Dropbox has announced that on November 7, they're dropping support for a wide range of Linux file systems except for unencrypted ext4. See


This is being discussed on the Dropbox support site and on twitter and slashdot.

I've been running ext4 with ecryptfs on my home directory without any problems, but this will apparently not be supported after November 7.

If I wipe my system and reinstall Ubuntu 16.04 with full disk encryption and run ext4 on top of that it has been suggested to me that the Dropbox client will be happy. Has anyone confirmed that this will work?

It's also been suggested that one could create an ext4 filesystem within a file outside of the ecryptfs home directory and setup dropbox to run on that filesystem. This would leave the Dropbox files unencrypted. Has anyone confirmed that this will work?

Is it possible to simply tell Dropbox to store its files unencrypted in /var/Dropbox?

Are there any other suggested solutions for us ecryptfs+ext4 users?

  • Any more questions? I think my answer addresses your question pretty well, so hope you will accept it. – greggles Oct 4 '18 at 14:07

I contacted Dropbox support about this issue and let them know I'd prefer greater support for encryption and for more filesystems. They responded:

While we do not support encryption methods like ecryptfs, we do support full disk encryption systems such as LUKS for Linux users. Dropbox makes the security of your data our highest priority.
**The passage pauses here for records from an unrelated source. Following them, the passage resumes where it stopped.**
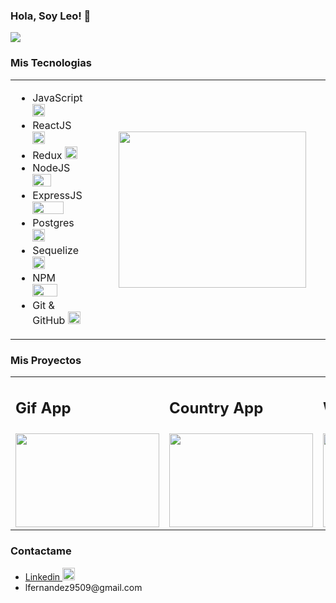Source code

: 
### Hola, Soy Leo! 👋
<div>
  <img src='https://media-exp1.licdn.com/dms/image/C4E16AQHKKZrPzgNNxQ/profile-displaybackgroundimage-shrink_350_1400/0/1633058200160?e=1638403200&v=beta&t=t25o6DOAte1BqbpaJ_8HYWXmkkLGsMGXf11XZMNB7A4'>  
</div>

### Mis Tecnologias 

<table >  
    <tr>
	    <td style='width:50%'>
      		<ul>
        	    <li>JavaScript  <img style='width:20px; height:20px'src='https://upload.wikimedia.org/wikipedia/commons/thumb/9/99/Unofficial_JavaScript_logo_2.svg/245px-Unofficial_JavaScript_logo_2.svg.png'> </li>
        	    <li>ReactJS <img style='width:20px; height:20px'src='https://www.azulschool.net/wp-content/uploads/group-avatars/12/5db2d27cac708-bpfull.png'></li>
        	    <li>Redux <img style='width:20px; height:20px'src='https://encrypted-tbn0.gstatic.com/images?q=tbn:ANd9GcR8gltPu8C7VFaLIEprGm9Vpms3NLxqQJX1Gw&usqp=CAU'></li>
        	    <li>NodeJS <img style='width:30px; height:20px'src='https://images.squarespace-cdn.com/content/v1/521e95f4e4b01c5870ce81cf/1519923171672-4YI5F2WKL7JUMEJZYKTL/Node_1.png'>   </li>
        	    <li>ExpressJS <img style='width:50px; height:20px'src='https://encrypted-tbn0.gstatic.com/images?q=tbn:ANd9GcR0syl-pMTbiJQw4yW4R0Ll8A3a-K8jAw2M_Q&usqp=CAU'></li>
        	    <li>Postgres <img style='width:20px; height:20px'src='https://cpl.thalesgroup.com/sites/default/files/content/paragraphs/intro/2020-03/postgresql-logo.png'></li>
         	    <li>Sequelize <img style='width:20px; height:20px'src='https://camo.githubusercontent.com/58e35d08b53ec029f0e3e587a28a6f65777d352f797add843d153a0db60b9d7d/68747470733a2f2f692e696d6775722e636f6d2f79764559686e5a2e706e67'></li>
        	    <li>NPM <img style='width:40px; height:20px'src='http://coderdiaries.com/wp-content/uploads/2020/08/crop-0-0-800-451-0-npm-logo-sm.png'></li>
         	    <li>Git & GitHub <img style='width:20px; height:20px'src='https://encrypted-tbn0.gstatic.com/images?q=tbn:ANd9GcSrs52Ac9_og8Lk75mU3j3zD0qp5Dj0mpsDGg&usqp=CAU'></li>
      	    </ul> 
		</td>
		<td style='padding:50px'>
           <img style='width:300px; height:250px'src='https://ugc.kn3.net/i/origin/https://cdn-images-1.medium.com/max/1600/1*IRFhWNqusUWbTsB1hQXhrQ.gif'/> 
        </td>
   </tr>
</table>

### Mis Proyectos

<table>
	<tr>
		<td>
            <h2>Gif App</h2>
		</td>
		<td>
            <h2>Country App</h2>
		</td>
        <td>
            <h2>Weather App</h2>
		</td>
	</tr>
	<tr>
		<td>
            <a href="https://leofer1995.github.io/Gifs-App/" target='_blank'>
                <img style='width:230px; height:150px' src='https://user-images.githubusercontent.com/83602267/135567527-d4df354a-a347-4a6c-abb2-74423b651d05.jpg'>
            </a>
		</td>
		<td>
            <a href="https://www.linkedin.com/posts/juniordevelopment_react-css-redux-activity-6839260448517345280-rnoE" target='_blank'>
                <img  style='width:230px; height:150px'  src='https://user-images.githubusercontent.com/83602267/135567976-f2f50c25-840f-4c0e-8487-fca3d3afecc5.jpg'>
            </a>
		</td>
        <td>
            <a href="https://www.linkedin.com/posts/juniordevelopment_react-javascript-henry-activity-6828395874037612544-6mqF" target='_blank'>
                <img  style='width:230px; height:150px'  src='https://user-images.githubusercontent.com/83602267/135568500-1f503fe3-8c83-4019-b557-19eb796b4c83.png'>
            </a>
		</td>
	</tr>
</table>

### Contactame

<ul>
    <a href="https://www.linkedin.com/in/juniordevelopment/" target='_blank'>
        <li>Linkedin
            <img  style='width:20px; height:20px'  src='https://encrypted-tbn0.gstatic.com/images?q=tbn:ANd9GcSaG1u4nLnAEwcuByyVMs6MsDp9leB5Omeh0w&usqp=CAU'>
        </li>
    </a>
    <li>lfernandez9509@gmail.com</li>
</ul>

		
<!--
**leofer1995/leofer1995** is a ✨ _special_ ✨ repository because its `README.md` (this file) appears on your GitHub profile.

Here are some ideas to get you started:

- 🔭 I’m currently working on ...
- 🌱 I’m currently learning ...
- 👯 I’m looking to collaborate on ...
- 🤔 I’m looking for help with ...
- 💬 Ask me about ...
- 📫 How to reach me: ...
- 😄 Pronouns: ...
- ⚡ Fun fact: ...
-->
Their system requirements page now says:

Note: ecryptfs is not supported, but Dropbox will continue to sync with supported file systems that are encrypted via full disk encryption (e.g. LUKS)

So, it seems that they are pretty committed to supporting full disk encryption with LUKS. That may change in the future, of course.

Is it possible to simply tell Dropbox to store its files unencrypted in /var/Dropbox?

That seems likely to work, but...then the files are not encrypted.

Are there any other suggested solutions for us ecryptfs+ext4 users?

I think the solution if you want to encrypt the files is to move to LUKS and full disk encryption.

  • 1
    I can confirm that the option of putting the dropbox folder in /var/Dropbox appears to work. This is a nice quick solution until one gets the time to consider encrypting the entire disk just for dropbox... This is an okay option for people like me that are more concerned with having a nice option to backup a few files and have them auto distributed to different devices. – GlenB Dec 20 '18 at 17:16

You can use Cryptomator.

  • An Open Source Tool for free client-side encryption of your cloud files.

Install it with

sudo add-apt-repository ppa:sebastian-stenzel/cryptomator
sudo apt-get update
sudo apt-get install cryptomator

There's a GitHub repository called dropbox-filesystem-fix. This makes your Dropbox folder appear as if it's on an unencrypted Ext4 filesystem, no matter what filesystem you use (and with or without encryption). You just have to run Dropbox with with a dropbox-filesystem library (LD_PRELOAD).

You'll need to grab the code from GitHub, compile the library (make) and replace the Dropbox startup entry with the dropbox_start.py script provided by dropbox-filesystem-fix.

If you need complete step by step instructions, check out this page.


Note that a solution based on having Dropbox on an LUKS-encrypted partition would normally require entering an extra password when that partition is mounted - as compared to having Dropbox on ecryptfs+ext4 such as an Ubuntu with encrypted /home directory (which needs only the login password).

The solution described here avoids this extra password: https://askubuntu.com/a/818539. But actually I'm surprised there isn't more support for this? I guess more of us will be looking into it now that we're forced to move our Dropbox files out of our encrypted /home.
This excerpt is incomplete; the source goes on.